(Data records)
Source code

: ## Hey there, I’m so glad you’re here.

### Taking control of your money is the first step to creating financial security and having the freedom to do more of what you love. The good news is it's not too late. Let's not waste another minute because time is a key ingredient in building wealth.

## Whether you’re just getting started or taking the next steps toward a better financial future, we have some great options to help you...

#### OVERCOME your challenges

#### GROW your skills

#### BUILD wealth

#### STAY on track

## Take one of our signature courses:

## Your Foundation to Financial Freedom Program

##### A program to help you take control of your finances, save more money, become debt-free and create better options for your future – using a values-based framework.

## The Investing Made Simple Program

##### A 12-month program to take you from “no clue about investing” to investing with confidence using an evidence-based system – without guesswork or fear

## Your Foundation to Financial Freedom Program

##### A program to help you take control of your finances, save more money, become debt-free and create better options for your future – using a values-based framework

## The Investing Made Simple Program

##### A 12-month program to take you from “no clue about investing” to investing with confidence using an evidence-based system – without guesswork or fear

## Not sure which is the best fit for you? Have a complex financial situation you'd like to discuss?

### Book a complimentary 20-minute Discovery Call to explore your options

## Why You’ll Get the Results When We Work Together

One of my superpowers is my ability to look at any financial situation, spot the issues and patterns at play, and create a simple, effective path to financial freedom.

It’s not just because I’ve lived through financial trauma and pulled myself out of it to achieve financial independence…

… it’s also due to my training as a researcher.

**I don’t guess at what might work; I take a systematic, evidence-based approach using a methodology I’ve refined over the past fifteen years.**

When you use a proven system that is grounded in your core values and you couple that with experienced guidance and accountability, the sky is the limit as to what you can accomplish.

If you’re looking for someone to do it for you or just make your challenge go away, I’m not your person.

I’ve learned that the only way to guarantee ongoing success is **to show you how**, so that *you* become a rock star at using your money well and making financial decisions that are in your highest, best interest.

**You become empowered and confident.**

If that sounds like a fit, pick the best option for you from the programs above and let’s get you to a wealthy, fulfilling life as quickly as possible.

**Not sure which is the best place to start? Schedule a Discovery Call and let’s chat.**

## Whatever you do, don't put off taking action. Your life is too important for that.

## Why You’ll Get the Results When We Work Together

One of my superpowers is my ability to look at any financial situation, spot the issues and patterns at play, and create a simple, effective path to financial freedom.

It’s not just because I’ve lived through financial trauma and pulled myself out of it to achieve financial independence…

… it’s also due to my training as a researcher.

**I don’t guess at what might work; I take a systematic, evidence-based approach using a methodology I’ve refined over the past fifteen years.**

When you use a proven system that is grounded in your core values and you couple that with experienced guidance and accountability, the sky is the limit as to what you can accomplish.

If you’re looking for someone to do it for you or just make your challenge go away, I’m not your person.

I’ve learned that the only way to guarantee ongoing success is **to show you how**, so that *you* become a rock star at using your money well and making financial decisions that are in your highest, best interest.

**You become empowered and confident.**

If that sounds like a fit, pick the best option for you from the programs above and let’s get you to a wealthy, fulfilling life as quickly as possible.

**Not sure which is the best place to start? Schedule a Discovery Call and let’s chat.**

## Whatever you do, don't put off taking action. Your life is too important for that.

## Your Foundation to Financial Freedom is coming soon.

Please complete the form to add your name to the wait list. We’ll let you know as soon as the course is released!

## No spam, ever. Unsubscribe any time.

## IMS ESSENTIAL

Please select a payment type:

Assignment –
In the data above, find the line that contains "### Taking control", then reproduce exactly every line from the first line through that line.

Response to the task –
Source code

: ## Hey there, I’m so glad you’re here.

### Taking control of your money is the first step to creating financial security and having the freedom to do more of what you love. The good news is it's not too late. Let's not waste another minute because time is a key ingredient in building wealth.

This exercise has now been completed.